Michael J. Fox enthüllt: Dieser Film war ein großer Fehler
Michael J. Fox (64) bereut bis heute einen seiner Filme – und das ist ausgerechnet ein Projekt, das er selbst mitinitiiert hat. Die Rede ist von "Family Ties Vacation", einem Fernsehfilm zu seiner damaligen Kult-Sitcom "Familienbande". Für die Dreharbeiten zu diesem TV-Film reiste der Schauspieler 1985 nach London und verpasste dabei sogar die Premiere von "Zurück in die Zukunft", jenem Film, der ihm kurz darauf den Durchbruch als Weltstar bescheren sollte. Der Fernsehfilm war als Quoten-Stunt zum Auftakt der vierten Staffel der beliebten Comedyserie geplant.

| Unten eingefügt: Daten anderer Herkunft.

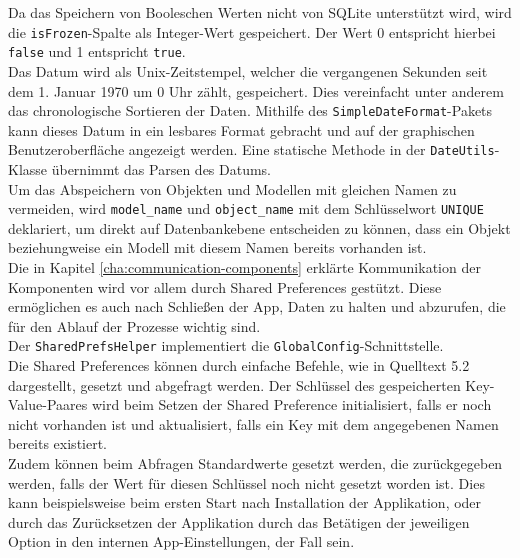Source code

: \documentclass[oneside]{ausarbeitung}
\begin{document}
Da das Speichern von Booleschen Werten nicht von SQLite unterstützt wird, wird die \texttt{isFrozen}-Spalte als Integer-Wert gespeichert. Der Wert 0 entspricht hierbei \texttt{false} und 1 entspricht \texttt{true}.\\
Das Datum wird als Unix-Zeitstempel, welcher die vergangenen Sekunden seit dem 1. Januar 1970 um 0 Uhr zählt, gespeichert. Dies vereinfacht unter anderem das chronologische Sortieren der Daten. Mithilfe des \texttt{SimpleDateFormat}-Pakets kann dieses Datum in ein lesbares Format gebracht und auf der graphischen Benutzeroberfläche angezeigt werden. Eine statische Methode in der \texttt{DateUtils}-Klasse übernimmt das Parsen des Datums.\\
Um das Abspeichern von Objekten und Modellen mit gleichen Namen zu vermeiden, wird \texttt{model\_name} und \texttt{object\_name} mit dem Schlüsselwort \texttt{UNIQUE} deklariert, um direkt auf Datenbankebene entscheiden zu können, dass ein Objekt beziehungweise ein Modell mit diesem Namen bereits vorhanden ist.\\
Die in Kapitel \ref{cha:communication-components} erklärte Kommunikation der Komponenten wird vor allem durch Shared Preferences gestützt. Diese ermöglichen es auch nach Schließen der App, Daten zu halten und abzurufen, die für den Ablauf der Prozesse wichtig sind.\\
Der \texttt{SharedPrefsHelper} implementiert die \texttt{GlobalConfig}-Schnittstelle.\\
Die Shared Preferences können durch einfache Befehle, wie in Quelltext 5.2 dargestellt, gesetzt und abgefragt werden. Der Schlüssel des gespeicherten Key-Value-Paares wird beim Setzen der Shared Preference initialisiert, falls er noch nicht vorhanden ist und aktualisiert, falls ein Key mit dem angegebenen Namen bereits existiert.\\
Zudem können beim Abfragen Standardwerte gesetzt werden, die zurückgegeben werden, falls der Wert für diesen Schlüssel noch nicht gesetzt worden ist. Dies kann beispielsweise beim ersten Start nach Installation der Applikation, oder durch das Zurücksetzen der Applikation durch das Betätigen der jeweiligen Option in den internen App-Einstellungen, der Fall sein.
\end{document}
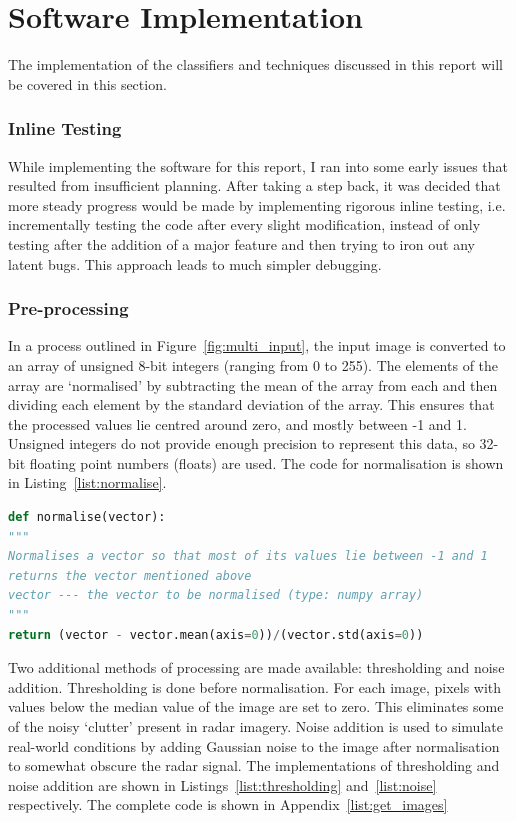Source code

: \section{Software Implementation}
The implementation of the classifiers and techniques discussed in this report will be covered in this section. 

\subsubsection{Inline Testing}
While implementing the software for this report, I ran into some early issues that resulted from insufficient planning. After taking a step back, it was decided that more steady progress would be made by implementing rigorous inline testing, i.e. incrementally testing the code after every slight modification, instead of only testing after the addition of a major feature and then trying to iron out any latent bugs. This approach leads to much simpler debugging.

\subsubsection{Pre-processing}

In a process outlined in Figure~\ref{fig:multi_input}, the input image is converted to an array of unsigned 8-bit integers (ranging from 0 to 255). The elements of the array are `normalised' by subtracting the mean of the array from each and then dividing each element by the standard deviation of the array. This ensures that the processed values lie centred around zero, and mostly between -1 and 1. Unsigned integers do not provide enough precision to represent this data, so 32-bit floating point numbers (floats) are used. The code for normalisation is shown in Listing~\ref{list:normalise}.

\begin{lstlisting}[language=Python, caption=Normalisation method, captionpos=b, label={list:normalise}]
def normalise(vector):
"""
Normalises a vector so that most of its values lie between -1 and 1
returns the vector mentioned above
vector --- the vector to be normalised (type: numpy array)
"""
return (vector - vector.mean(axis=0))/(vector.std(axis=0))
\end{lstlisting}

Two additional methods of processing are made available: thresholding and noise addition. Thresholding is done before normalisation. For each image, pixels with values below the median value of the image are set to zero. This eliminates some of the noisy `clutter' present in radar imagery. Noise addition is used to simulate real-world conditions by adding Gaussian noise to the image after normalisation to somewhat obscure the radar signal. The implementations of thresholding and noise addition are shown in Listings~\ref{list:thresholding} and~\ref{list:noise} respectively. The complete code is shown in Appendix~\ref{list:get_images}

Doch er entpuppte sich als katastrophaler Reinfall und gilt laut filmstars.de bis heute als der schlechteste Film seiner Karriere.
In seiner Autobiografie "Future Boy" gibt der Schauspieler auch offen zu, dass er eine Mitschuld an dem Desaster trägt. "Der Film war teilweise meine Idee, und ich konnte nicht fassen, wie dumm ich war. Ich hatte mir damit selbst ins Knie geschossen", schreibt Michael. Das Projekt brach merkwürdig düster mit der sonst so heiteren Grundstimmung von "Familienbande". Statt des gewohnten Generationenkonflikts zwischen dem konservativen Alex P. Keaton und seinen freigeistigen Hippie-Eltern verstrickte sich die Familie in London in eine internationale Staatsaffäre mit gefährlichen russischen Spionen. "Leider war das Endergebnis genauso schrecklich, wie wir alle dachten", erinnert sich der Schauspieler an die Dreharbeiten.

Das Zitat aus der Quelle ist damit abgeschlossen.